Şimşek, bu yıl sonunda enflasyonun yüzde 9,5 olacağının öngörüldüğünü dile getirerek, ileriki dönemde enflasyonun hedefle uyumlu patikaya gelene kadar para politikasında sıkı duruşun sürdürülmesinin beklendiğini vurguladı.
Program döneminde enflasyonun kademeli iyileşerek yüzde 5 seviyesine gerilemesini hedeflediklerinin altını çizen Şimşek, şunları kaydetti:
"2019 itibarıyla işsizlik oranının yeniden tek haneye düşmesini ve 2020 yılında yüzde 9,6 oranında gerçekleşmesini öngörüyoruz ki bu, güçlü iş gücüne katılım oranı ve çalışma çağı nüfusundaki artışa rağmen sağlanacaktır. 2018-2020 dönemini kapsayan Orta Vadeli Program sonunda, kişi başı milli gelirimizin 13 bin doları aşacağını tahmin ediyoruz.

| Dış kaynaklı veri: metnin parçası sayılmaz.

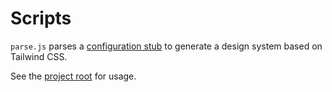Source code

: # Scripts

`parse.js` parses a [configuration stub](../stubs) to generate a design system based on Tailwind CSS.

See the [project root](../) for usage.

Bu seviye, bugün itibarıyla Dünya Bankası tanımına göre, üst gelir grubuna çıkmak için belirlenen eşik değerin üzerindedir."
Ülkemizin ticareti için olumlu bir sinyal
Küresel ekonomiye dair değerlendirmelerde bulunan Şimşek, 2002-2007 döneminde yüzde 4,8 olan küresel büyümenin kriz sonrasında yavaşlayarak yüzde 3,3'e gerilediğini söyledi.

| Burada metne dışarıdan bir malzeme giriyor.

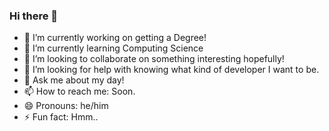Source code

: ### Hi there 👋

- 🔭 I’m currently working on getting a Degree!
- 🌱 I’m currently learning Computing Science
- 👯 I’m looking to collaborate on something interesting hopefully!
- 🤔 I’m looking for help with knowing what kind of developer I want to be.
- 💬 Ask me about my day!
- 📫 How to reach me: Soon.
- 😄 Pronouns: he/him
- ⚡ Fun fact: Hmm..
<!--
**amossooyk/amossooyk** is a ✨ _special_ ✨ repository because its `README.md` (this file) appears on your GitHub profile.

Here are some ideas to get you started:

- 🔭 I’m currently working on ...
- 🌱 I’m currently learning ...
- 👯 I’m looking to collaborate on ...
- 🤔 I’m looking for help with ...
- 💬 Ask me about ...
- 📫 How to reach me: ...
- 😄 Pronouns: ...
- ⚡ Fun fact: ...
-->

Şimşek, bu yıl küresel büyümenin yüzde 3,5 civarında olmasının beklendiğini dile getirerek, büyümenin OVP döneminde ortalama yüzde 3,7 dolayında olmasının öngörüldüğünü ifade etti.

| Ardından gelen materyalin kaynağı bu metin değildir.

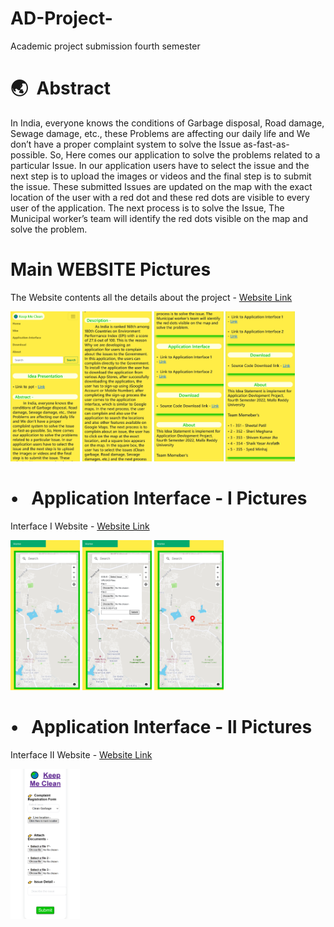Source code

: # AD-Project-
Academic project submission fourth semester  

<h1>&#127759; &nbsp;Abstract </h1>

In India, everyone knows the conditions of Garbage disposal, Road damage, Sewage damage, etc., these Problems are affecting our daily life and We don’t have a proper complaint system to solve the Issue as-fast-as-possible. So, Here comes our application to solve the problems related to a particular Issue. In our application users have to select the issue and the next step is to upload the images or videos and the final step is to submit the issue. These submitted Issues are updated on the map with the exact location of the user with a red dot and these red dots are visible to every user of the application. The next process is to solve the Issue, The Municipal worker’s team will identify the red dots visible on the map and solve the problem.


<h1> <b> Main WEBSITE Pictures </b> </h1>

The Website contents all the details about the project - <a href="https://kmcproject.blogspot.com">Website Link</a>


<img src="images/01_website%20interface.png" width="22%" height="8%" >      <img src="images/02_description.png" width="22%" height="10%" >     <img src="images/03_application%20interface.png" width="22%" height="10%" >        <img src="images/04_about.png" width="22%" height="10%" >


<h1> <b>&bull; &nbsp; Application Interface - I Pictures </b> </h1>

Interface I Website - <a href="https://applicationinterfacekmc.blogspot.com">Website Link</a>

<img src="images/06_ai_1_01.png" width="22%" height="8%" >  <img src="images/07_ai_1_02.png" width="22%" height="8%" >  <img src="images/08_ai_1.png" width="22%" height="8%" >  

<h1> <b>&bull; &nbsp; Application Interface - II Pictures </b> </h1>

Interface II Website - <a href="https://kmcapplicationinterface2.blogspot.com">Website Link</a>

<img src="images/05_ai_2.png" width="22%" height="8%" >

Göstergelerin, büyümenin bir miktar daha hızlanabileceğine işaret ettiğini belirten Şimşek, "Küresel İmalat Sanayi Satınalma Yöneticileri Endeksi son 75 ayın en yüksek seviyesine ulaşmış durumda. Bu güçlenme küresel üretim ve talebe ilişkin olumlu bir gösterge. Uzun süredir talep koşulları zayıf seyreden en önemli ticaret ortağımız Avro Bölgesi'nde iktisadi faaliyetin bu yıl güçlendiğini, güçlenmeye devam edeceğini görüyoruz. Bu, ülkemizin ticareti için olumlu bir sinyal." diye konuştu.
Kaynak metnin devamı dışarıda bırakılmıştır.